» Aim of the task:
Every line containing the string "https" should be returned from the records.

» Collected data:
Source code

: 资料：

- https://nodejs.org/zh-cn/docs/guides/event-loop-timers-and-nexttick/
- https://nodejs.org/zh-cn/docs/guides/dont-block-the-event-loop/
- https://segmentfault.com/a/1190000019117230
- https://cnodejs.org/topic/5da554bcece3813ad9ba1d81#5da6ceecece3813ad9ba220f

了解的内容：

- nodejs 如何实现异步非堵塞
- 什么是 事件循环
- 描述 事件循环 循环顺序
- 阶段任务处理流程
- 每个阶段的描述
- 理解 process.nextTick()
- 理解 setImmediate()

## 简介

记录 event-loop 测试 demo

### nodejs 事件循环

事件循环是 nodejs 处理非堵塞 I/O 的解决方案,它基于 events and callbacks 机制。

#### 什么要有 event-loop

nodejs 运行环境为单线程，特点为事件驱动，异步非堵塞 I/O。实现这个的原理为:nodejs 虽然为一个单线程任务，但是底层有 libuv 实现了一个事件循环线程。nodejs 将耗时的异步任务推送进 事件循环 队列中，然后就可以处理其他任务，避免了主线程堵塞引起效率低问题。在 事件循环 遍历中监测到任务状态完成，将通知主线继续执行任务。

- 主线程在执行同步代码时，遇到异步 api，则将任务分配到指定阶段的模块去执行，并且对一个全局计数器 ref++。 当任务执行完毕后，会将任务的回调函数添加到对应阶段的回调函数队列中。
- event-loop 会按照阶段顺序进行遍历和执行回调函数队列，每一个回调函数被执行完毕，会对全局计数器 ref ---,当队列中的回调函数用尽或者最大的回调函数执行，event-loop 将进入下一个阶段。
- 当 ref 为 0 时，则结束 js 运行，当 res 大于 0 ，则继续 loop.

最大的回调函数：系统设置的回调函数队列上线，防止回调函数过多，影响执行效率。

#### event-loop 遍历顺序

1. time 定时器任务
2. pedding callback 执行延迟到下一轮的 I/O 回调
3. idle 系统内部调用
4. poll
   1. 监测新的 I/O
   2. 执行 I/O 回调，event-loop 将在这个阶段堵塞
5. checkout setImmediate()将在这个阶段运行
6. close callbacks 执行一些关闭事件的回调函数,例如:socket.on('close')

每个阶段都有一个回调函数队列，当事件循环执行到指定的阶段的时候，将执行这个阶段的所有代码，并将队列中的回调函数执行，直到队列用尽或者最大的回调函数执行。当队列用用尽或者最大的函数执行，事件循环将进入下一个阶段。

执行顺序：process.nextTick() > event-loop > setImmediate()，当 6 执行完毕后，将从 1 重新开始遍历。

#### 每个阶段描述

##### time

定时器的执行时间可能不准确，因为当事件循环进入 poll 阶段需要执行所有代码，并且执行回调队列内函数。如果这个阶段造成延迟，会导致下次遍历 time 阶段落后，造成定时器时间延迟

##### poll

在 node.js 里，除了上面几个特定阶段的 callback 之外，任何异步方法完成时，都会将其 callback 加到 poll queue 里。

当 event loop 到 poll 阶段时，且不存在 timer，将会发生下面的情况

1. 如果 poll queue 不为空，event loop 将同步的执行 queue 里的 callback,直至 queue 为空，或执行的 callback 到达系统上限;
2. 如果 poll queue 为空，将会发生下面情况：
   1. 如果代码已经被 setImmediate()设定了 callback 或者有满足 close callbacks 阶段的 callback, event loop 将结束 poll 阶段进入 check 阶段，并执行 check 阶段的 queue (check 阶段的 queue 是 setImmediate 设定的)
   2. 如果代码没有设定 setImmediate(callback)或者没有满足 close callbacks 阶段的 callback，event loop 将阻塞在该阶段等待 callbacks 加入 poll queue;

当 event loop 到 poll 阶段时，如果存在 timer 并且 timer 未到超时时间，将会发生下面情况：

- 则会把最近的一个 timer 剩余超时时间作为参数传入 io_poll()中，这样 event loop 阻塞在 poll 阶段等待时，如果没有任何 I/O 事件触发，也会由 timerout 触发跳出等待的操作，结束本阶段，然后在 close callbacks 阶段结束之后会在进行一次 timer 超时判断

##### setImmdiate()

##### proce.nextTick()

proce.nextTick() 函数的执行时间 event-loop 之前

» Task answer:
- https://nodejs.org/zh-cn/docs/guides/event-loop-timers-and-nexttick/
- https://nodejs.org/zh-cn/docs/guides/dont-block-the-event-loop/
- https://segmentfault.com/a/1190000019117230
- https://cnodejs.org/topic/5da554bcece3813ad9ba1d81#5da6ceecece3813ad9ba220f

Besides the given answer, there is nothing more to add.